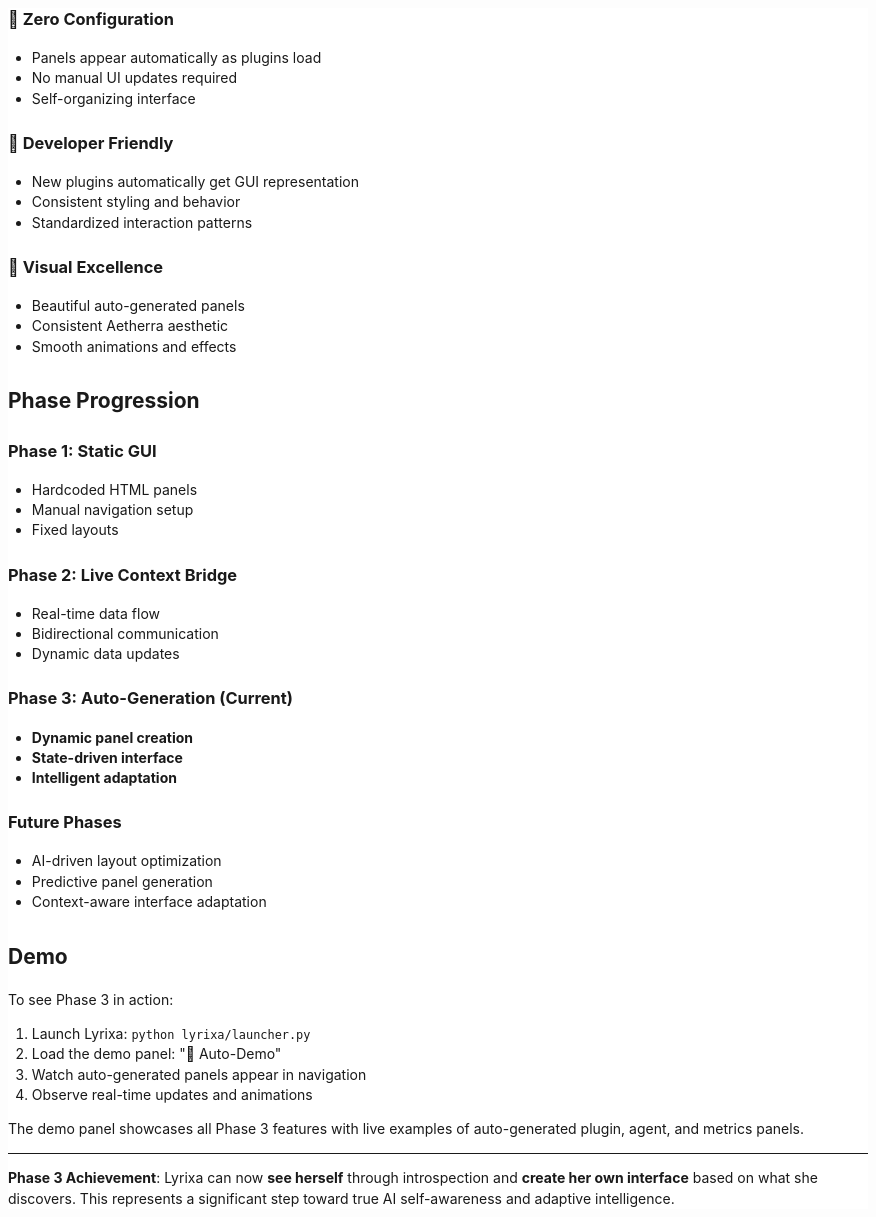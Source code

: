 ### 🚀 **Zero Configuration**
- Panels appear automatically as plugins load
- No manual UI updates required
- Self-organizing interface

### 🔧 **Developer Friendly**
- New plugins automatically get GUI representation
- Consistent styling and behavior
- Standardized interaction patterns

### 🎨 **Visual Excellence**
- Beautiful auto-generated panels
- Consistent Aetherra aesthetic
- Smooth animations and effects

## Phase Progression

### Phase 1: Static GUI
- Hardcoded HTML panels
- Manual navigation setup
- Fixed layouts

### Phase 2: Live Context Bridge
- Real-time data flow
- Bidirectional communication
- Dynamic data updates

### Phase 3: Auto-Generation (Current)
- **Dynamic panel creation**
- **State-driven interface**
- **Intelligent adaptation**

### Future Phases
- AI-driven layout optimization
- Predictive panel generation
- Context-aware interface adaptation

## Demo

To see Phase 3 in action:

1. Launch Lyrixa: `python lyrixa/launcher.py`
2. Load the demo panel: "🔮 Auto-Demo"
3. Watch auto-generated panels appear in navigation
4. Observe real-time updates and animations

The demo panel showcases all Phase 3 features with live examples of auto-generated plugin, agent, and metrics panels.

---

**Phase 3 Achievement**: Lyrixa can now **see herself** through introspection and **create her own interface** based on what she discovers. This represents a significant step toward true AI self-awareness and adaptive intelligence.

========================

- _Task objective_:
Of the lines above, extract only those from the line with "- **Dynamic panel creation**" to the line with "2. Load the", both included, exactly as written.

- _Output of the exercise_:
- **Dynamic panel creation**
- **State-driven interface**
- **Intelligent adaptation**

### Future Phases
- AI-driven layout optimization
- Predictive panel generation
- Context-aware interface adaptation

## Demo

To see Phase 3 in action:

1. Launch Lyrixa: `python lyrixa/launcher.py`
2. Load the demo panel: "🔮 Auto-Demo"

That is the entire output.